## EXERCISE
Each line of the data below goes into the copy exactly; pictures do not.

## Stored data entries
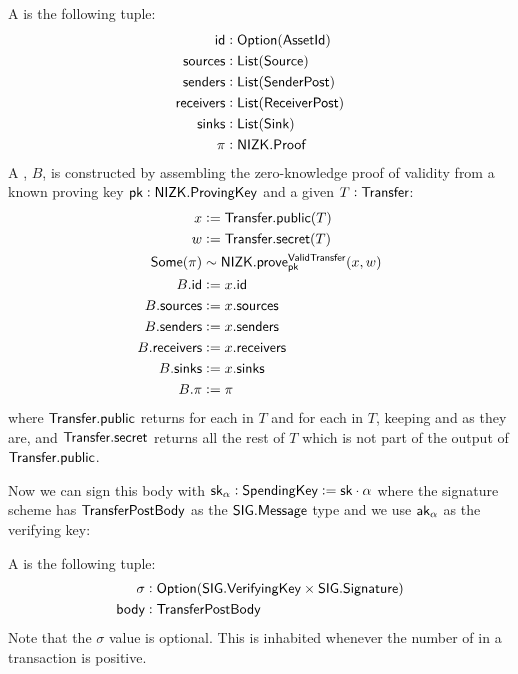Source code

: \begin{definition}
    A \TransferPostBody{} is the following tuple:
    \begin{align*}
        {\textsf{id}}        &: {\textsf{Option}}({\textsf{AssetId}}) \\
        {\textsf{sources}}   &: {\textsf{List}}({\textsf{Source}}) \\
        {\textsf{senders}}   &: {\textsf{List}}({\textsf{SenderPost}}) \\
        {\textsf{receivers}} &: {\textsf{List}}({\textsf{ReceiverPost}}) \\
        {\textsf{sinks}}     &: {\textsf{List}}({\textsf{Sink}}) \\
        \pi        &: {\textsf{NIZK}}.{\textsf{Proof}} 
    \end{align*}
    A \TransferPostBody{}, $B$, is constructed by assembling the zero-knowledge proof of \Transfer{} validity from a known proving key ${\textsf{pk}} : {\textsf{NIZK}}.{\textsf{ProvingKey}}$ and a given $T : {\textsf{Transfer}}$:
   \begin{align*}
        x            &:= {\textsf{Transfer}}.{\textsf{public}}(T) \\
        w            &:= {\textsf{Transfer}}.{\textsf{secret}}(T) \\
        {\textsf{Some}}(\pi)   &\sim {\textsf{NIZK}}.{\textsf{prove}}^{\textsf{ValidTransfer}}_{\textsf{pk}}(x, w) \\
        B.{\textsf{id}}        &:= x.{\textsf{id}} \\
        B.{\textsf{sources}}   &:= x.{\textsf{sources}} \\
        B.{\textsf{senders}}   &:= x.{\textsf{senders}} \\
        B.{\textsf{receivers}} &:= x.{\textsf{receivers}} \\
        B.{\textsf{sinks}}     &:= x.{\textsf{sinks}} \\
        B.\pi        &:= \pi
    \end{align*}
    where ${\textsf{Transfer}}.{\textsf{public}}$ returns  for each \Sender{} in $T$ and  for each \Receiver{} in $T$, keeping  and  as they are, and ${\textsf{Transfer}}.{\textsf{secret}}$ returns all the rest of $T$ which is not part of the output of ${\textsf{Transfer}}.{\textsf{public}}$.
\end{definition}

Now we can sign this body with ${\textsf{sk}}_\alpha : {\textsf{SpendingKey}} := {\textsf{sk}} \cdot \alpha$ where the signature scheme has ${\textsf{TransferPostBody}}$ as the ${\textsf{SIG}}.{\textsf{Message}}$ type and we use ${\textsf{ak}}_\alpha$ as the verifying key:

\begin{definition}
    A \TransferPost{} is the following tuple:
    \begin{align*}
        \sigma &: {\textsf{Option}}({\textsf{SIG}}.{\textsf{VerifyingKey}} \times {\textsf{SIG}}.{\textsf{Signature}}) \\
        {\textsf{body}}  &: {\textsf{TransferPostBody}}
    \end{align*}
    Note that the $\sigma$ value is optional. This is inhabited whenever the number of  in a transaction is positive.
\end{definition}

## PROBLEM SOLUTION
Source code

: \begin{definition}
    A \TransferPostBody{} is the following tuple:
    \begin{align*}
        {\textsf{id}}        &: {\textsf{Option}}({\textsf{AssetId}}) \\
        {\textsf{sources}}   &: {\textsf{List}}({\textsf{Source}}) \\
        {\textsf{senders}}   &: {\textsf{List}}({\textsf{SenderPost}}) \\
        {\textsf{receivers}} &: {\textsf{List}}({\textsf{ReceiverPost}}) \\
        {\textsf{sinks}}     &: {\textsf{List}}({\textsf{Sink}}) \\
        \pi        &: {\textsf{NIZK}}.{\textsf{Proof}} 
    \end{align*}
    A \TransferPostBody{}, $B$, is constructed by assembling the zero-knowledge proof of \Transfer{} validity from a known proving key ${\textsf{pk}} : {\textsf{NIZK}}.{\textsf{ProvingKey}}$ and a given $T : {\textsf{Transfer}}$:
   \begin{align*}
        x            &:= {\textsf{Transfer}}.{\textsf{public}}(T) \\
        w            &:= {\textsf{Transfer}}.{\textsf{secret}}(T) \\
        {\textsf{Some}}(\pi)   &\sim {\textsf{NIZK}}.{\textsf{prove}}^{\textsf{ValidTransfer}}_{\textsf{pk}}(x, w) \\
        B.{\textsf{id}}        &:= x.{\textsf{id}} \\
        B.{\textsf{sources}}   &:= x.{\textsf{sources}} \\
        B.{\textsf{senders}}   &:= x.{\textsf{senders}} \\
        B.{\textsf{receivers}} &:= x.{\textsf{receivers}} \\
        B.{\textsf{sinks}}     &:= x.{\textsf{sinks}} \\
        B.\pi        &:= \pi
    \end{align*}
    where ${\textsf{Transfer}}.{\textsf{public}}$ returns  for each \Sender{} in $T$ and  for each \Receiver{} in $T$, keeping  and  as they are, and ${\textsf{Transfer}}.{\textsf{secret}}$ returns all the rest of $T$ which is not part of the output of ${\textsf{Transfer}}.{\textsf{public}}$.
\end{definition}

Now we can sign this body with ${\textsf{sk}}_\alpha : {\textsf{SpendingKey}} := {\textsf{sk}} \cdot \alpha$ where the signature scheme has ${\textsf{TransferPostBody}}$ as the ${\textsf{SIG}}.{\textsf{Message}}$ type and we use ${\textsf{ak}}_\alpha$ as the verifying key:

\begin{definition}
    A \TransferPost{} is the following tuple:
    \begin{align*}
        \sigma &: {\textsf{Option}}({\textsf{SIG}}.{\textsf{VerifyingKey}} \times {\textsf{SIG}}.{\textsf{Signature}}) \\
        {\textsf{body}}  &: {\textsf{TransferPostBody}}
    \end{align*}
    Note that the $\sigma$ value is optional. This is inhabited whenever the number of  in a transaction is positive.
\end{definition}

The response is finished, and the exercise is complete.